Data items

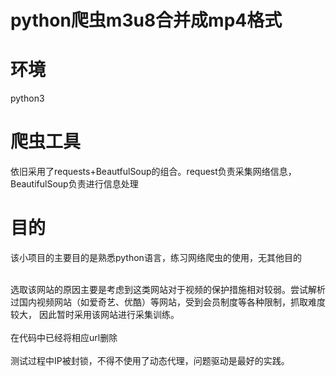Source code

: # python爬虫m3u8合并成mp4格式

# 环境

python3

# 爬虫工具

依旧采用了requests+BeautfulSoup的组合。request负责采集网络信息，BeautifulSoup负责进行信息处理

# 目的 

该小项目的主要目的是熟悉python语言，练习网络爬虫的使用，无其他目的<br/>
<br/>

选取该网站的原因主要是考虑到这类网站对于视频的保护措施相对较弱。尝试解析过国内视频网站（如爱奇艺、优酷）等网站，受到会员制度等各种限制，抓取难度较大， 因此暂时采用该网站进行采集训练。
<br/>
<br/>
在代码中已经将相应url删除
<br/>
<br/>
测试过程中IP被封锁，不得不使用了动态代理，问题驱动是最好的实践。
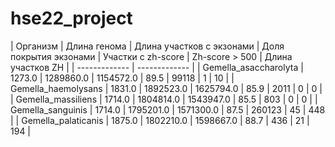 # hse22_project
| Организм  | Длина генома | Длина участков с экзонами |	Доля покрытия экзонами	| Участки с zh-score |	Zh-score > 500 |	Длина участков ZH |
| ------------- | ------------- |
| Gemella_asaccharolyta |	1273.0	| 1289860.0	| 1154572.0	| 89.5	| 99118 |	1	| 10 |
| Gemella_haemolysans |	1831.0	| 1892523.0	| 1625794.0	| 85.9	| 2011	| 0	| 0 |
| Gemella_massiliens	| 1714.0	| 1804814.0	| 1543947.0	| 85.5	| 803	| 0	| 0 |
| Gemella_sanguinis	| 1714.0	| 1795201.0	| 1571300.0	| 87.5	| 260123	| 45	| 448 |
| Gemella_palaticanis	| 1875.0	| 1802210.0	| 1598667.0	| 88.7	| 436	| 21	| 194 |
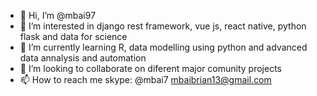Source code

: - 👋 Hi, I’m @mbai97
- 👀 I’m interested in django rest framework, vue js, react native, python flask and data for science
- 🌱 I’m currently learning R, data modelling using python and advanced data annalysis and automation
- 💞️ I’m looking to collaborate on diferent major comunity  projects 
- 📫 How to reach me
skype: @mbai7
mbaibrian13@gmail.com

<!---
mbai97/mbai97 is a ✨ special ✨ repository because its `README.md` (this file) appears on your GitHub profile.
You can click the Preview link to take a look at your changes.
--->
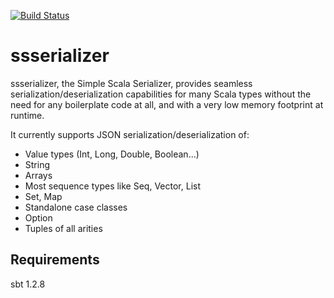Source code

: [![Build Status](https://travis-ci.org/MartinGleize/ssserializer.svg?branch=master)](https://travis-ci.org/MartinGleize/ssserializer)

# ssserializer

ssserializer, the Simple Scala Serializer, provides seamless serialization/deserialization capabilities for many Scala types without the need for any boilerplate code at all, and with a very low memory footprint at runtime.

It currently supports JSON serialization/deserialization of:
* Value types (Int, Long, Double, Boolean...)
* String
* Arrays
* Most sequence types like Seq, Vector, List
* Set, Map
* Standalone case classes
* Option
* Tuples of all arities

## Requirements

sbt 1.2.8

Task goal:
Make an exact copy of every entry above, minus the images.

Expected answer:
Source code

: # python爬虫m3u8合并成mp4格式

# 环境

python3

# 爬虫工具

依旧采用了requests+BeautfulSoup的组合。request负责采集网络信息，BeautifulSoup负责进行信息处理

# 目的 

该小项目的主要目的是熟悉python语言，练习网络爬虫的使用，无其他目的<br/>
<br/>

选取该网站的原因主要是考虑到这类网站对于视频的保护措施相对较弱。尝试解析过国内视频网站（如爱奇艺、优酷）等网站，受到会员制度等各种限制，抓取难度较大， 因此暂时采用该网站进行采集训练。
<br/>
<br/>
在代码中已经将相应url删除
<br/>
<br/>
测试过程中IP被封锁，不得不使用了动态代理，问题驱动是最好的实践。
 # hse22_project
| Организм  | Длина генома | Длина участков с экзонами |	Доля покрытия экзонами	| Участки с zh-score |	Zh-score > 500 |	Длина участков ZH |
| ------------- | ------------- |
| Gemella_asaccharolyta |	1273.0	| 1289860.0	| 1154572.0	| 89.5	| 99118 |	1	| 10 |
| Gemella_haemolysans |	1831.0	| 1892523.0	| 1625794.0	| 85.9	| 2011	| 0	| 0 |
| Gemella_massiliens	| 1714.0	| 1804814.0	| 1543947.0	| 85.5	| 803	| 0	| 0 |
| Gemella_sanguinis	| 1714.0	| 1795201.0	| 1571300.0	| 87.5	| 260123	| 45	| 448 |
| Gemella_palaticanis	| 1875.0	| 1802210.0	| 1598667.0	| 88.7	| 436	| 21	| 194 |
Source code

: - 👋 Hi, I’m @mbai97
- 👀 I’m interested in django rest framework, vue js, react native, python flask and data for science
- 🌱 I’m currently learning R, data modelling using python and advanced data annalysis and automation
- 💞️ I’m looking to collaborate on diferent major comunity  projects 
- 📫 How to reach me
skype: @mbai7
mbaibrian13@gmail.com

<!---
mbai97/mbai97 is a ✨ special ✨ repository because its `README.md` (this file) appears on your GitHub profile.
You can click the Preview link to take a look at your changes.
--->
Source code

: [![Build Status](https://travis-ci.org/MartinGleize/ssserializer.svg?branch=master)](https://travis-ci.org/MartinGleize/ssserializer)

# ssserializer

ssserializer, the Simple Scala Serializer, provides seamless serialization/deserialization capabilities for many Scala types without the need for any boilerplate code at all, and with a very low memory footprint at runtime.

It currently supports JSON serialization/deserialization of:
* Value types (Int, Long, Double, Boolean...)
* String
* Arrays
* Most sequence types like Seq, Vector, List
* Set, Map
* Standalone case classes
* Option
* Tuples of all arities

## Requirements

sbt 1.2.8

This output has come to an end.